If your target is the top of a sheer cliff, you’d better be looking for a ladder. Because, until people see it’s possible, they won’t take action. That is why Tools are necessary in your planning. The Tools might be information, updates, reports, or insider information, or they might be sales tools that make it easier for them to tell your story. The right Tools will make your salespeople more effective.
Imagine having the world’s best software for selling, but you don’t know how to use it yet. Tools aren’t enough; there must be Training on how to use the tools with confidence.
That brings us to Time: If there’s not enough Time allowed for the Training to sink in and become a new skill, then the Tools won’t be able to serve you yet.
People thrive in an atmosphere of Truth. When they know what is true and what is not, decision making is easier. It’s the leader’s job to create an atmosphere where the Truth is always welcomed — even when it’s bad news. As Bill Gates said in his book Business at the Speed of Thought, “Bad news must travel fast.” The sooner we know what is so, the sooner we can take the appropriate action. The longer it is delayed, the fewer good options remain.
Touch means the human touch. If all that people get is bad news, they will start avoiding news updates. We need to provide the caring “touch” that shows we believe in their potential and we respect them as human beings. Without the personal assurance that your leader cares about you, there is little motivation to exert initiative. As Zig Ziglar said, “People don’t care how much you know until they know how much you care.”

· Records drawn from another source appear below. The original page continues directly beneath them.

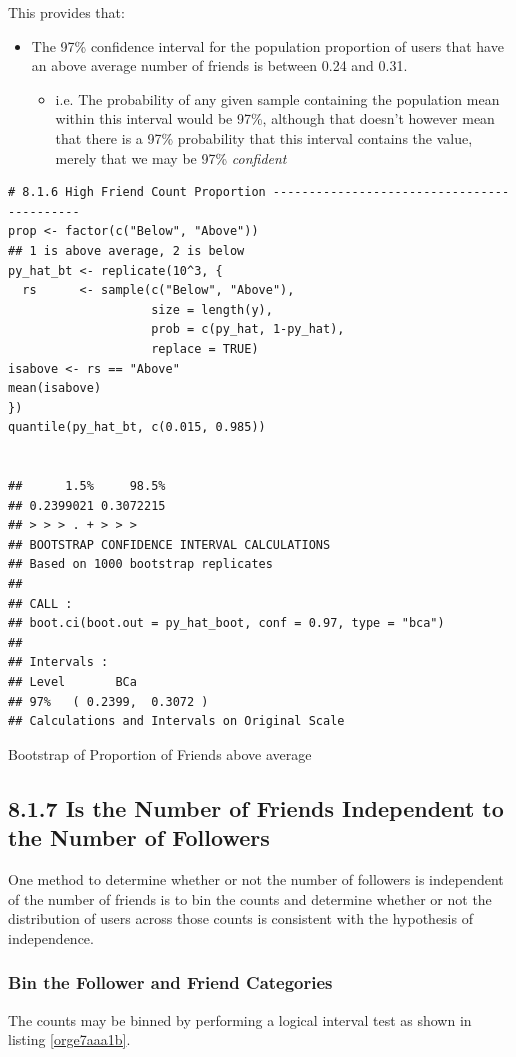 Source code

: \documentclass[11pt]{article}
\begin{document}
This provides that:
\begin{itemize}
\item The 97\% confidence interval for the population proportion of users that have an above average number of friends is between 0.24 and 0.31.
\begin{itemize}
\item i.e. The probability of any given sample containing the population mean within this interval would be 97\%, although  that doesn't however mean that there is a 97\% probability that this interval contains the value, merely that we may be 97\% \emph{confident}
\end{itemize}
\end{itemize}

\begin{listing}[htbp]
\begin{verbatim}
# 8.1.6 High Friend Count Proportion -------------------------------------------
prop <- factor(c("Below", "Above"))
## 1 is above average, 2 is below
py_hat_bt <- replicate(10^3, {
  rs      <- sample(c("Below", "Above"),
                    size = length(y),
                    prob = c(py_hat, 1-py_hat),
                    replace = TRUE)
isabove <- rs == "Above"
mean(isabove)
})
quantile(py_hat_bt, c(0.015, 0.985))


##      1.5%     98.5%
## 0.2399021 0.3072215
## > > > . + > > >
## BOOTSTRAP CONFIDENCE INTERVAL CALCULATIONS
## Based on 1000 bootstrap replicates
##
## CALL :
## boot.ci(boot.out = py_hat_boot, conf = 0.97, type = "bca")
##
## Intervals :
## Level       BCa
## 97%   ( 0.2399,  0.3072 )
## Calculations and Intervals on Original Scale
\end{verbatim}
\caption{\label{org12ed2c0}Bootstrap of Proportion of Friends above average}
\end{listing}
\subsection{8.1.7 Is the Number of Friends Independent to the Number of Followers}
\label{sec:orgd350321}
One method to determine whether or not the number of followers is independent of the number of friends is to bin the counts and determine whether or not the distribution of users across those counts is consistent with the hypothesis of independence.

\subsubsection{Bin the Follower and Friend Categories}
\label{sec:orge2d3b55}
The counts may be binned by performing a logical interval test as shown in listing \ref{orge7aaa1b}.
\end{document}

Which brings us to Trust. It’s foolish to trust untrained people to do highly skilled work, but that doesn’t mean they aren’t to be trusted at all. Trust follows ability and intent. Train your people in the skills that matter. Increase the Trust you give them at each new skill level; then train their thinking to assure that they are seeking to help people with every sale. When you build a team of helpers who are seeking to serve others at a profit, you are building a powerful sales force.